In the records below, take the line containing "3.29 $\pm$ 1.10" and reproduce it and every subsequent line exactly, adding nothing.

(Collected data)
***

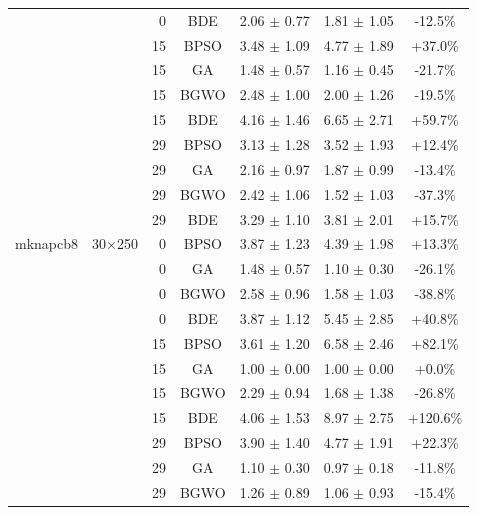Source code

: \begin{table}[htbp]
\begin{tabular}{llrcccc}
             &          & 0 & BDE   & 2.06 $\pm$ 0.77    & 1.81 $\pm$ 1.05    & -12.5\% \\
             &          & 15 & BPSO  & 3.48 $\pm$ 1.09    & 4.77 $\pm$ 1.89    & +37.0\% \\
             &          & 15 & GA    & 1.48 $\pm$ 0.57    & 1.16 $\pm$ 0.45    & -21.7\% \\
             &          & 15 & BGWO  & 2.48 $\pm$ 1.00    & 2.00 $\pm$ 1.26    & -19.5\% \\
             &          & 15 & BDE   & 4.16 $\pm$ 1.46    & 6.65 $\pm$ 2.71    & +59.7\% \\
             &          & 29 & BPSO  & 3.13 $\pm$ 1.28    & 3.52 $\pm$ 1.93    & +12.4\% \\
             &          & 29 & GA    & 2.16 $\pm$ 0.97    & 1.87 $\pm$ 0.99    & -13.4\% \\
             &          & 29 & BGWO  & 2.42 $\pm$ 1.06    & 1.52 $\pm$ 1.03    & -37.3\% \\
             &          & 29 & BDE   & 3.29 $\pm$ 1.10    & 3.81 $\pm$ 2.01    & +15.7\% \\
mknapcb8     & 30×250   & 0 & BPSO  & 3.87 $\pm$ 1.23    & 4.39 $\pm$ 1.98    & +13.3\% \\
             &          & 0 & GA    & 1.48 $\pm$ 0.57    & 1.10 $\pm$ 0.30    & -26.1\% \\
             &          & 0 & BGWO  & 2.58 $\pm$ 0.96    & 1.58 $\pm$ 1.03    & -38.8\% \\
             &          & 0 & BDE   & 3.87 $\pm$ 1.12    & 5.45 $\pm$ 2.85    & +40.8\% \\
             &          & 15 & BPSO  & 3.61 $\pm$ 1.20    & 6.58 $\pm$ 2.46    & +82.1\% \\
             &          & 15 & GA    & 1.00 $\pm$ 0.00    & 1.00 $\pm$ 0.00    & +0.0\% \\
             &          & 15 & BGWO  & 2.29 $\pm$ 0.94    & 1.68 $\pm$ 1.38    & -26.8\% \\
             &          & 15 & BDE   & 4.06 $\pm$ 1.53    & 8.97 $\pm$ 2.75    & +120.6\% \\
             &          & 29 & BPSO  & 3.90 $\pm$ 1.40    & 4.77 $\pm$ 1.91    & +22.3\% \\
             &          & 29 & GA    & 1.10 $\pm$ 0.30    & 0.97 $\pm$ 0.18    & -11.8\% \\
             &          & 29 & BGWO  & 1.26 $\pm$ 0.89    & 1.06 $\pm$ 0.93    & -15.4\% \\

\end{tabular}
\end{table}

***

Written answer:
             &          & 29 & BDE   & 3.29 $\pm$ 1.10    & 3.81 $\pm$ 2.01    & +15.7\% \\
mknapcb8     & 30×250   & 0 & BPSO  & 3.87 $\pm$ 1.23    & 4.39 $\pm$ 1.98    & +13.3\% \\
             &          & 0 & GA    & 1.48 $\pm$ 0.57    & 1.10 $\pm$ 0.30    & -26.1\% \\
             &          & 0 & BGWO  & 2.58 $\pm$ 0.96    & 1.58 $\pm$ 1.03    & -38.8\% \\
             &          & 0 & BDE   & 3.87 $\pm$ 1.12    & 5.45 $\pm$ 2.85    & +40.8\% \\
             &          & 15 & BPSO  & 3.61 $\pm$ 1.20    & 6.58 $\pm$ 2.46    & +82.1\% \\
             &          & 15 & GA    & 1.00 $\pm$ 0.00    & 1.00 $\pm$ 0.00    & +0.0\% \\
             &          & 15 & BGWO  & 2.29 $\pm$ 0.94    & 1.68 $\pm$ 1.38    & -26.8\% \\
             &          & 15 & BDE   & 4.06 $\pm$ 1.53    & 8.97 $\pm$ 2.75    & +120.6\% \\
             &          & 29 & BPSO  & 3.90 $\pm$ 1.40    & 4.77 $\pm$ 1.91    & +22.3\% \\
             &          & 29 & GA    & 1.10 $\pm$ 0.30    & 0.97 $\pm$ 0.18    & -11.8\% \\
             &          & 29 & BGWO  & 1.26 $\pm$ 0.89    & 1.06 $\pm$ 0.93    & -15.4\% \\

\end{tabular}
\end{table}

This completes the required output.